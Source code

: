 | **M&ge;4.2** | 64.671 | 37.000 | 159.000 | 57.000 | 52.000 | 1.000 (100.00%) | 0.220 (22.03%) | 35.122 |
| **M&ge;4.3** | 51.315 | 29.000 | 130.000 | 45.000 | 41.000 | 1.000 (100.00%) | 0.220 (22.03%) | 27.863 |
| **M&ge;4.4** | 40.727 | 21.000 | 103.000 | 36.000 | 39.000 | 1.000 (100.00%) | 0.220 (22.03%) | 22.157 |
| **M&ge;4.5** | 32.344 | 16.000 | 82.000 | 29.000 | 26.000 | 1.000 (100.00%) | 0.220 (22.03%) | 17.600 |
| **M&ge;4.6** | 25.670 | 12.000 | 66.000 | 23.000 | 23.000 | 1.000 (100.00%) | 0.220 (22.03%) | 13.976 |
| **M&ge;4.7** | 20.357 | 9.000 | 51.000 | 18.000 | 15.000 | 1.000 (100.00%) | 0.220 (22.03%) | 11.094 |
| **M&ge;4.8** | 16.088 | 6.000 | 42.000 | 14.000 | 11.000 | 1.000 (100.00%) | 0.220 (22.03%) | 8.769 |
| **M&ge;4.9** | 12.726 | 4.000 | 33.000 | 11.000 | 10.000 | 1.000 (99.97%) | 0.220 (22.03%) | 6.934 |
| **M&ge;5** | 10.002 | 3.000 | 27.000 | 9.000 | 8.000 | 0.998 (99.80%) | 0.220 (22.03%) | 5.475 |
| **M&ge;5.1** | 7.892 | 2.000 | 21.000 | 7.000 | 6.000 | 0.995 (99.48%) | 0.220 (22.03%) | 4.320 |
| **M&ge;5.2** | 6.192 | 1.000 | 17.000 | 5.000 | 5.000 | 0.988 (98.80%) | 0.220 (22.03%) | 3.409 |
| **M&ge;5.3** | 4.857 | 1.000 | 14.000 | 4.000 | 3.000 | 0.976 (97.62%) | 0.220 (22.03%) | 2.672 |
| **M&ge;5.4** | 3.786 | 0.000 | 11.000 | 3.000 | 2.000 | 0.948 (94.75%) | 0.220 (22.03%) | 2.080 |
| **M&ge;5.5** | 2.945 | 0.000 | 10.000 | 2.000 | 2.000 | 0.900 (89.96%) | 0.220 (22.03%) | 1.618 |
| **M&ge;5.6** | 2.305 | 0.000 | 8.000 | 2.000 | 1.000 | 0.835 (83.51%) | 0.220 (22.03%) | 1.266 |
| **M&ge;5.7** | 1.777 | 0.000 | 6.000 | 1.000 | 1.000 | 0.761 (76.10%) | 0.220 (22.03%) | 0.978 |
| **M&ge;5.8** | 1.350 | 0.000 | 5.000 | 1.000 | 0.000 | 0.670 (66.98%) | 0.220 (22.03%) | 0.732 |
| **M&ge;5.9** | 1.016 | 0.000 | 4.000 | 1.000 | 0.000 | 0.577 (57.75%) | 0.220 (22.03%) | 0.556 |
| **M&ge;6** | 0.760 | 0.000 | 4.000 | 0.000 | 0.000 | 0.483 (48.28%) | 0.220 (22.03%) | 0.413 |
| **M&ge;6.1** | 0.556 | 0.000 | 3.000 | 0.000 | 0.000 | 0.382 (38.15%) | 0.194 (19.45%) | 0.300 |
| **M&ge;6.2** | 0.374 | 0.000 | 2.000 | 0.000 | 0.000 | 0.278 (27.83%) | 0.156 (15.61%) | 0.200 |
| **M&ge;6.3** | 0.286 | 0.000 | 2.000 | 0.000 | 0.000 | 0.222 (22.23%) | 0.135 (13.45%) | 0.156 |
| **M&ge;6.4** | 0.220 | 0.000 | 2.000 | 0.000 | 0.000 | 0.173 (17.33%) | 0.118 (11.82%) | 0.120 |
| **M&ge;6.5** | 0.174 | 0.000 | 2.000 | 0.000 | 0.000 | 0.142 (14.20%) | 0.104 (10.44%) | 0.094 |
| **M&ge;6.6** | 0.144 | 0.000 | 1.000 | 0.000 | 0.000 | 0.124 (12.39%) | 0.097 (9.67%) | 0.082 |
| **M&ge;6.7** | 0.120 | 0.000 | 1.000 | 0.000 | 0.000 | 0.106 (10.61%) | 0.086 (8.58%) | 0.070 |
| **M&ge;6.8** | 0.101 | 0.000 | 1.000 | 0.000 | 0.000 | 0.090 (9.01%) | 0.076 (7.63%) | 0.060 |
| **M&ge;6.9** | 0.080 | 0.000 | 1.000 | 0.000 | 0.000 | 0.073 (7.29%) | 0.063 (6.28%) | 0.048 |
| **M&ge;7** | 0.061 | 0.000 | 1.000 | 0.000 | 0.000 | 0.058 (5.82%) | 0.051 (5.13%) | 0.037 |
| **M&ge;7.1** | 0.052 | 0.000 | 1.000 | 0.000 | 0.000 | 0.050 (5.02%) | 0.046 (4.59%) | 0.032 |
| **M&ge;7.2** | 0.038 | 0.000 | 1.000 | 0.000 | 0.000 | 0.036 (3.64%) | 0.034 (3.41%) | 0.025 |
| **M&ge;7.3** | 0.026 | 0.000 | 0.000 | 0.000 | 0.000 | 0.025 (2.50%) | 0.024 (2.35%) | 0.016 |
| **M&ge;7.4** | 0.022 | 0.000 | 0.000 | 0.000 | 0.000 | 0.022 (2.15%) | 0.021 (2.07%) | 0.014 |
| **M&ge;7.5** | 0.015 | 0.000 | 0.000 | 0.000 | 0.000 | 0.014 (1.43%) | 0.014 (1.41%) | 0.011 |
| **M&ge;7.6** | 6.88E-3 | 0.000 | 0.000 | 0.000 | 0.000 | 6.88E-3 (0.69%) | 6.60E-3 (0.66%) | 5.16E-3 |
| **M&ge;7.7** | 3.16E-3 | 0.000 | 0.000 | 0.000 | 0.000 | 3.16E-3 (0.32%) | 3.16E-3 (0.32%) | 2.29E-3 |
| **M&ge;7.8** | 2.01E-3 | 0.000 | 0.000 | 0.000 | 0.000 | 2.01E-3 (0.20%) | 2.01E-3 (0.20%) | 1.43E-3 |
==
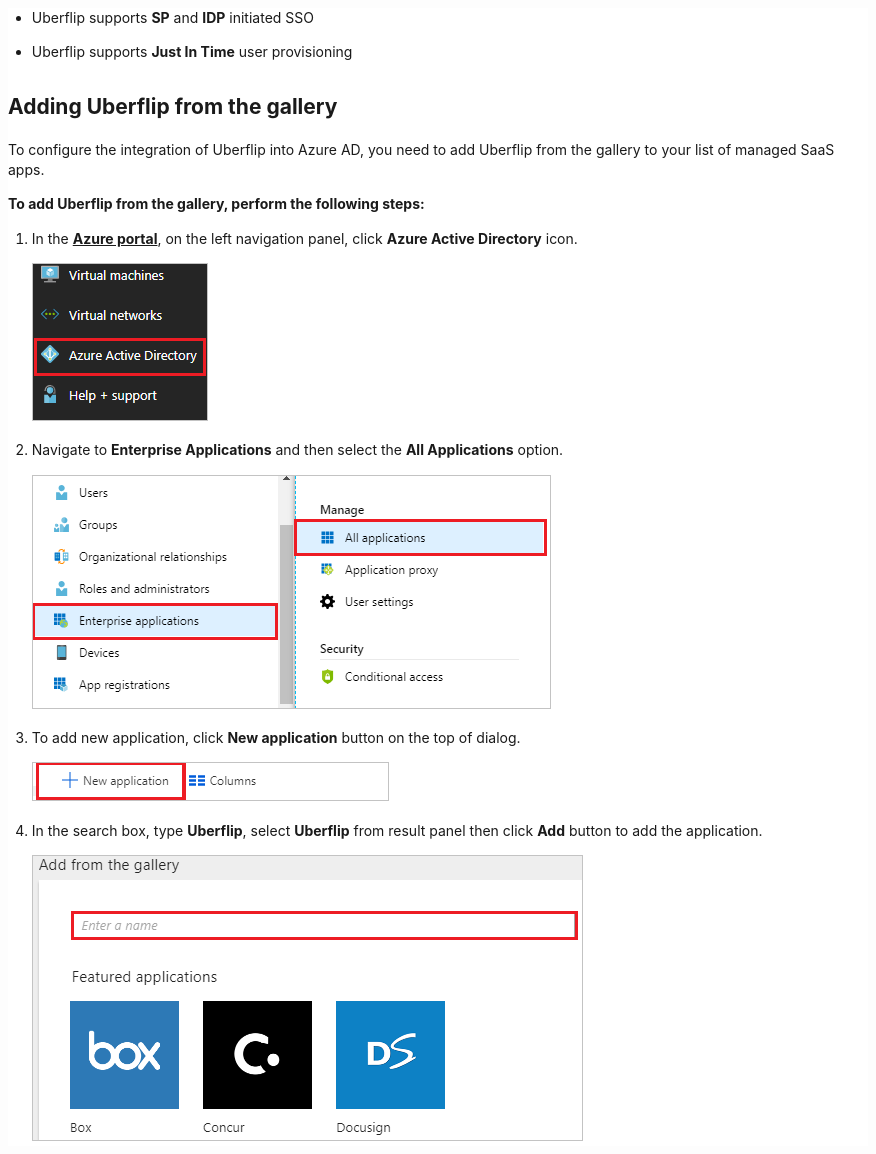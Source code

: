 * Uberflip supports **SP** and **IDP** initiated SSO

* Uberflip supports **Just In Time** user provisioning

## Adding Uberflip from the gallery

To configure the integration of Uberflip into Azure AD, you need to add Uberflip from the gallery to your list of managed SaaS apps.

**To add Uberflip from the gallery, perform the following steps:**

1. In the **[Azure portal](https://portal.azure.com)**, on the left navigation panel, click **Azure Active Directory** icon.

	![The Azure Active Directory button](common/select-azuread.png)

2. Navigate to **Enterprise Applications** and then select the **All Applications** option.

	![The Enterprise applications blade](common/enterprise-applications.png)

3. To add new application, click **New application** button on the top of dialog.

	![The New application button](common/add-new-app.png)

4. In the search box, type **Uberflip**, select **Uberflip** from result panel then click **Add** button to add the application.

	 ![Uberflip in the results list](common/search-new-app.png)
---
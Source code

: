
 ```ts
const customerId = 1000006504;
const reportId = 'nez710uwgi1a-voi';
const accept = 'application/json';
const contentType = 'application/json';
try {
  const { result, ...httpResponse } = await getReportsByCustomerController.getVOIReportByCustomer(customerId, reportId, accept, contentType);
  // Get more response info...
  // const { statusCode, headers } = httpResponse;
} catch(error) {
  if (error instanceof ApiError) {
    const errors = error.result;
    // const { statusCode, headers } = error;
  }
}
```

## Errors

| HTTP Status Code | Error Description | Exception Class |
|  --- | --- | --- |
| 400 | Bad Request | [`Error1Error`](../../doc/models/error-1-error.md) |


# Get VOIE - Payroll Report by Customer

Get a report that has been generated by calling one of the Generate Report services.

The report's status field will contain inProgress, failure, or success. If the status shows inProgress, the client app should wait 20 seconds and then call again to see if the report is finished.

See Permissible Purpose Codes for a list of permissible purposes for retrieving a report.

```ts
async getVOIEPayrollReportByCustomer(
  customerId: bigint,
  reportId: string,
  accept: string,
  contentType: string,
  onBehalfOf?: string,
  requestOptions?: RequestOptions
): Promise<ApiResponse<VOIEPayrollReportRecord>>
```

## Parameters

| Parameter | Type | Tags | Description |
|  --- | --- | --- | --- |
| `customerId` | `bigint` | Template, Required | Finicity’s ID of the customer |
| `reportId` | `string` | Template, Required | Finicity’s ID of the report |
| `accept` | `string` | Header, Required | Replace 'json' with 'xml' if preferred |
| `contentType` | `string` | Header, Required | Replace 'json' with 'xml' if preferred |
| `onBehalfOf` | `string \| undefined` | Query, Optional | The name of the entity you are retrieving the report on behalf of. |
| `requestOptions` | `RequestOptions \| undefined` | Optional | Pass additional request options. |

Directions:
Set down only the lines above that fall between the line holding "(10.44%) | 0.094 |" and the line holding "(3.41%) | 0.025 |", inclusive, keeping each exact.

Task solution:
| **M&ge;6.5** | 0.174 | 0.000 | 2.000 | 0.000 | 0.000 | 0.142 (14.20%) | 0.104 (10.44%) | 0.094 |
| **M&ge;6.6** | 0.144 | 0.000 | 1.000 | 0.000 | 0.000 | 0.124 (12.39%) | 0.097 (9.67%) | 0.082 |
| **M&ge;6.7** | 0.120 | 0.000 | 1.000 | 0.000 | 0.000 | 0.106 (10.61%) | 0.086 (8.58%) | 0.070 |
| **M&ge;6.8** | 0.101 | 0.000 | 1.000 | 0.000 | 0.000 | 0.090 (9.01%) | 0.076 (7.63%) | 0.060 |
| **M&ge;6.9** | 0.080 | 0.000 | 1.000 | 0.000 | 0.000 | 0.073 (7.29%) | 0.063 (6.28%) | 0.048 |
| **M&ge;7** | 0.061 | 0.000 | 1.000 | 0.000 | 0.000 | 0.058 (5.82%) | 0.051 (5.13%) | 0.037 |
| **M&ge;7.1** | 0.052 | 0.000 | 1.000 | 0.000 | 0.000 | 0.050 (5.02%) | 0.046 (4.59%) | 0.032 |
| **M&ge;7.2** | 0.038 | 0.000 | 1.000 | 0.000 | 0.000 | 0.036 (3.64%) | 0.034 (3.41%) | 0.025 |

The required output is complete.